# REQUIRED WORK:
Below are records; copy every line among them that contains the word "conservative".

# DATASET EXTRACT:
*** Block opens ***

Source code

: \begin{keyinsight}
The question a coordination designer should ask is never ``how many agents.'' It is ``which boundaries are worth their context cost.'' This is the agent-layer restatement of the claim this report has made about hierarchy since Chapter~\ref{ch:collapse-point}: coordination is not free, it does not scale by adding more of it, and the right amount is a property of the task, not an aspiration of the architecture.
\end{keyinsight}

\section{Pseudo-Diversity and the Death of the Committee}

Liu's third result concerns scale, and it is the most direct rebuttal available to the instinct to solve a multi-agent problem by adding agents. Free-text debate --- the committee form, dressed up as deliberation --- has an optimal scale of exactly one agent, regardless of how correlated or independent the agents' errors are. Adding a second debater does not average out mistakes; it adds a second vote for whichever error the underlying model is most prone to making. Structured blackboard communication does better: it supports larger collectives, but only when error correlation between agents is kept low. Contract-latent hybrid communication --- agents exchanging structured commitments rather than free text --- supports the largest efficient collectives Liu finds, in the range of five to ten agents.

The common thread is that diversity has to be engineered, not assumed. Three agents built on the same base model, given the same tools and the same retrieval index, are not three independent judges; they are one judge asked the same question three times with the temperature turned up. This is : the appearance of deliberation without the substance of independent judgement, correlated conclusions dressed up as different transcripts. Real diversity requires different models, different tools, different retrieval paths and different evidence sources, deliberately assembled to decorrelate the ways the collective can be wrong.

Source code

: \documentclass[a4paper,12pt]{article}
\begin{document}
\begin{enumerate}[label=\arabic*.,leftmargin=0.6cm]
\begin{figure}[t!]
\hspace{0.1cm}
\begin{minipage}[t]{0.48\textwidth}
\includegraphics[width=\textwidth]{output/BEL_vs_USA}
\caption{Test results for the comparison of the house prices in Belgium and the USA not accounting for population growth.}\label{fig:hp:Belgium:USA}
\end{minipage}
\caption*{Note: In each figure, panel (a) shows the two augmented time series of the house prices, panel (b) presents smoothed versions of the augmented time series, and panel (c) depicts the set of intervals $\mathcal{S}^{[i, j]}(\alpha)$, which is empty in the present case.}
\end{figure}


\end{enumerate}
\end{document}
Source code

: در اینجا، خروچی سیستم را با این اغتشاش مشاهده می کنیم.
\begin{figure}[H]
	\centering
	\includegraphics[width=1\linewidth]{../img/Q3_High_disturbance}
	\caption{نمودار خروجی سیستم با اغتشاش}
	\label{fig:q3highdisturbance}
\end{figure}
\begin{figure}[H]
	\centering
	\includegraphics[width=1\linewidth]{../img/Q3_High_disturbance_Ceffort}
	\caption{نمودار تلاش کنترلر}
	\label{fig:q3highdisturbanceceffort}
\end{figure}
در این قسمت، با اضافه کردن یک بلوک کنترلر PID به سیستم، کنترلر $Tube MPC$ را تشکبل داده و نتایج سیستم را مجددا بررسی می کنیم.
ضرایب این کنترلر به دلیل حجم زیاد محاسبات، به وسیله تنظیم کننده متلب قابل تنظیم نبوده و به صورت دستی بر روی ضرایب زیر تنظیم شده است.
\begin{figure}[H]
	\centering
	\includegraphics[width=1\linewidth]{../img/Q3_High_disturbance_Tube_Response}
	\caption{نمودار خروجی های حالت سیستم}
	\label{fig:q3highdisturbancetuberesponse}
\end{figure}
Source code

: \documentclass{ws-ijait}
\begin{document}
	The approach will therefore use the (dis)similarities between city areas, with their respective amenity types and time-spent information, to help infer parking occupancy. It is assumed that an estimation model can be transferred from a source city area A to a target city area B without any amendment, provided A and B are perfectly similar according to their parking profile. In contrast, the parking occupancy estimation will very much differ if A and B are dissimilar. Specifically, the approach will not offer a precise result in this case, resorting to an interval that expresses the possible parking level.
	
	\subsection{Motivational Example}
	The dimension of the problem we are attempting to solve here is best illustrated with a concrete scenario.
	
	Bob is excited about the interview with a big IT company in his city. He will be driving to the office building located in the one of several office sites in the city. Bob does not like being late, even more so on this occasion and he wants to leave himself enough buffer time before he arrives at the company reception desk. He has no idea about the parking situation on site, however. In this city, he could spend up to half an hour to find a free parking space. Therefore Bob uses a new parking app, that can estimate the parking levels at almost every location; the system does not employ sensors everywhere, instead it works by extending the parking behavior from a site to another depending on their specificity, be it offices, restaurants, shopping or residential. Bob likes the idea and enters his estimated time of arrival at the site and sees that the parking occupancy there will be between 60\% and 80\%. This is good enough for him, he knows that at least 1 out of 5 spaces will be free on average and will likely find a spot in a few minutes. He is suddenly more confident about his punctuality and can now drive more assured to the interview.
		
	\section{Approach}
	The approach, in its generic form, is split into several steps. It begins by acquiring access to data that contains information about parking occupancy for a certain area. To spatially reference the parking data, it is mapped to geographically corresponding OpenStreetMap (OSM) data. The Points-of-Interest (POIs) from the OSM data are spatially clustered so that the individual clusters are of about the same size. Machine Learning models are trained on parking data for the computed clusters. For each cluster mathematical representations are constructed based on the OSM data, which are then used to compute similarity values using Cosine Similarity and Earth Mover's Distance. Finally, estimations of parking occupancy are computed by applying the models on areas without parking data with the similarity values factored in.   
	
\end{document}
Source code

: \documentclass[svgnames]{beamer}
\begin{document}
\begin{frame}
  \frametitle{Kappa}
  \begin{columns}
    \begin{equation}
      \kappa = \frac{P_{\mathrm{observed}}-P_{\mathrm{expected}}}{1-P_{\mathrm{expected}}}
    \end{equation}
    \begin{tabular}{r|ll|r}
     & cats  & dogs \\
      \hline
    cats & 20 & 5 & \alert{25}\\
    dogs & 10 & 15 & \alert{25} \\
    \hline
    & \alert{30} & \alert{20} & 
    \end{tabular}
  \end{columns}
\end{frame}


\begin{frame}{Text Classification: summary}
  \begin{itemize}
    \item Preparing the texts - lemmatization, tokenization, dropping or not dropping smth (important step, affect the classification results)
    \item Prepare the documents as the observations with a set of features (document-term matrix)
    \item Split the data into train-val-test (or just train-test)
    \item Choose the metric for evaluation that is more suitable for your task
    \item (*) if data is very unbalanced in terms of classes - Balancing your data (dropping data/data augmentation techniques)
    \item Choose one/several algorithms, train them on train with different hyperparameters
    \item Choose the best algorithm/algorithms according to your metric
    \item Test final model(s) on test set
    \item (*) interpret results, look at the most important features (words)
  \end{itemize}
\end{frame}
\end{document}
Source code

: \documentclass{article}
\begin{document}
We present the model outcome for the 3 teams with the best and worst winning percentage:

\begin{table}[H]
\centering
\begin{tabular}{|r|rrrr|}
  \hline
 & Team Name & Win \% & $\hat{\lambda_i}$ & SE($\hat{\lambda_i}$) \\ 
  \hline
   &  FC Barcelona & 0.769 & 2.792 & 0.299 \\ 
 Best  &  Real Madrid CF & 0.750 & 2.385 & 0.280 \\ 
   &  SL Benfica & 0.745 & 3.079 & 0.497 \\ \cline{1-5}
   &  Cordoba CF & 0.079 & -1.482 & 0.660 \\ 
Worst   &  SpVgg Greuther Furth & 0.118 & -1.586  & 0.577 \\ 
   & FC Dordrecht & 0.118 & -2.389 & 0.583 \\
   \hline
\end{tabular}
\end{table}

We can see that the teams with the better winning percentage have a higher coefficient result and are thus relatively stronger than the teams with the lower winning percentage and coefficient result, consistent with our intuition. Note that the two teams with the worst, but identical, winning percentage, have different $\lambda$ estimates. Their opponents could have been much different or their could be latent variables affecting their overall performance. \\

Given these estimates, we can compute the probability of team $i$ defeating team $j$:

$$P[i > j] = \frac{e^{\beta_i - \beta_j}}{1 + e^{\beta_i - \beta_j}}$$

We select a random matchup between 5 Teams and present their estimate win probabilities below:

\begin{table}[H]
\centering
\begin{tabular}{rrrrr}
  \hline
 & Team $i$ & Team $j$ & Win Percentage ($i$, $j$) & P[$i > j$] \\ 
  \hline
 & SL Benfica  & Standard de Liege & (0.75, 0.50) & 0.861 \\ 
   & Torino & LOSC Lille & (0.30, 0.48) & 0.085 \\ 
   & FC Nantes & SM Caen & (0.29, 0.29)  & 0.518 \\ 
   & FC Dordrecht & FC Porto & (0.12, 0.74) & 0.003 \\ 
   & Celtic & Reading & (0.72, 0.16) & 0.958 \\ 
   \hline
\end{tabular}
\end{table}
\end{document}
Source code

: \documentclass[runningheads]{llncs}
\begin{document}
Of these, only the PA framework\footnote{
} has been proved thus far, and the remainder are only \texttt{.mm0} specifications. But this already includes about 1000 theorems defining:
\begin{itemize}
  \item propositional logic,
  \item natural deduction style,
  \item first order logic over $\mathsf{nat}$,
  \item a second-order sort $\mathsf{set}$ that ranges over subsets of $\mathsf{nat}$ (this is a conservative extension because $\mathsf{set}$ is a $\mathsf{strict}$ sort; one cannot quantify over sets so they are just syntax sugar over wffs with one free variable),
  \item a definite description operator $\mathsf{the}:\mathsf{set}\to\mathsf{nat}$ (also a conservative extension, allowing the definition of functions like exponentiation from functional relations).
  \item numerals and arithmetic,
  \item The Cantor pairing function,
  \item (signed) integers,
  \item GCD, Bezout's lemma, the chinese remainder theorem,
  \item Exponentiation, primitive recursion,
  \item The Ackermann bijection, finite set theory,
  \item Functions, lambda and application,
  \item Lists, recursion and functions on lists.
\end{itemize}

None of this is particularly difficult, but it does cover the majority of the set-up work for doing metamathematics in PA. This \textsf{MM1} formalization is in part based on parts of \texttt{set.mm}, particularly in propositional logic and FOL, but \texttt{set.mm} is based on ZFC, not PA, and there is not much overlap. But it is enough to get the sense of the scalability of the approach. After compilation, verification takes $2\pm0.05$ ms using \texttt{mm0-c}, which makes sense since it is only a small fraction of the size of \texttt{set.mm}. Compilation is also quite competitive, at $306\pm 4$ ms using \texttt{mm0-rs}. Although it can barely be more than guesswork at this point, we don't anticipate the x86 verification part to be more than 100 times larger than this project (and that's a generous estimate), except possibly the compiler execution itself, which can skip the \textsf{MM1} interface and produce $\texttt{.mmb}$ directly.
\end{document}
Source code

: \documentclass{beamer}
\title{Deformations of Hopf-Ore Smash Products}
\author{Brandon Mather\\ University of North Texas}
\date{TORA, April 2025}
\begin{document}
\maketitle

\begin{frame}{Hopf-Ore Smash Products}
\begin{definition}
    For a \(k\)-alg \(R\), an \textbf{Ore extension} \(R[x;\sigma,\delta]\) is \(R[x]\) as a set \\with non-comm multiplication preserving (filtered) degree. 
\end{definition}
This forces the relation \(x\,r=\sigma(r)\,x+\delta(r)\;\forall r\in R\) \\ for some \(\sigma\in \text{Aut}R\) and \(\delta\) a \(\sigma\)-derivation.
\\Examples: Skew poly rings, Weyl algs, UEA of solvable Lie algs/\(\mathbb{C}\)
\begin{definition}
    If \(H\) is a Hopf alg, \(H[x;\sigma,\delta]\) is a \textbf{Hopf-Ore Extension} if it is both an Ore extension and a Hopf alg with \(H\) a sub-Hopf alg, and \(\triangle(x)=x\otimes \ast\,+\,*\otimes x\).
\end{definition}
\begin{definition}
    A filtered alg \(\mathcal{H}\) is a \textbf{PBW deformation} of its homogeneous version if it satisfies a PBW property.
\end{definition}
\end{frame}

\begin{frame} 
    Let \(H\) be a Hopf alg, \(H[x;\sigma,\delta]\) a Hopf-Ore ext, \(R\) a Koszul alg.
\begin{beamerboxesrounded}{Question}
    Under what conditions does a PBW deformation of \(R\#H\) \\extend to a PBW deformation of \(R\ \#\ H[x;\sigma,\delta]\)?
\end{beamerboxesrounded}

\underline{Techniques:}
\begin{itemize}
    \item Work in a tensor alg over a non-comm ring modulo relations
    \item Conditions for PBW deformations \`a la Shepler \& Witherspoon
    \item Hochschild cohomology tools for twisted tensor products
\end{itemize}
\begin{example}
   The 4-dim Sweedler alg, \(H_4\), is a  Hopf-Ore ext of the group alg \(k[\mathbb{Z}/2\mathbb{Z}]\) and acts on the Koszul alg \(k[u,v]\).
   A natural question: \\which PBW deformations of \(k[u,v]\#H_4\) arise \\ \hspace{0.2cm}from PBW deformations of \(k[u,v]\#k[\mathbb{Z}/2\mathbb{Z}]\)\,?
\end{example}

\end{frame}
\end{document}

*** Block closes ***

# RESULT FOR THIS EXERCISE:
  \item a second-order sort $\mathsf{set}$ that ranges over subsets of $\mathsf{nat}$ (this is a conservative extension because $\mathsf{set}$ is a $\mathsf{strict}$ sort; one cannot quantify over sets so they are just syntax sugar over wffs with one free variable),
  \item a definite description operator $\mathsf{the}:\mathsf{set}\to\mathsf{nat}$ (also a conservative extension, allowing the definition of functions like exponentiation from functional relations).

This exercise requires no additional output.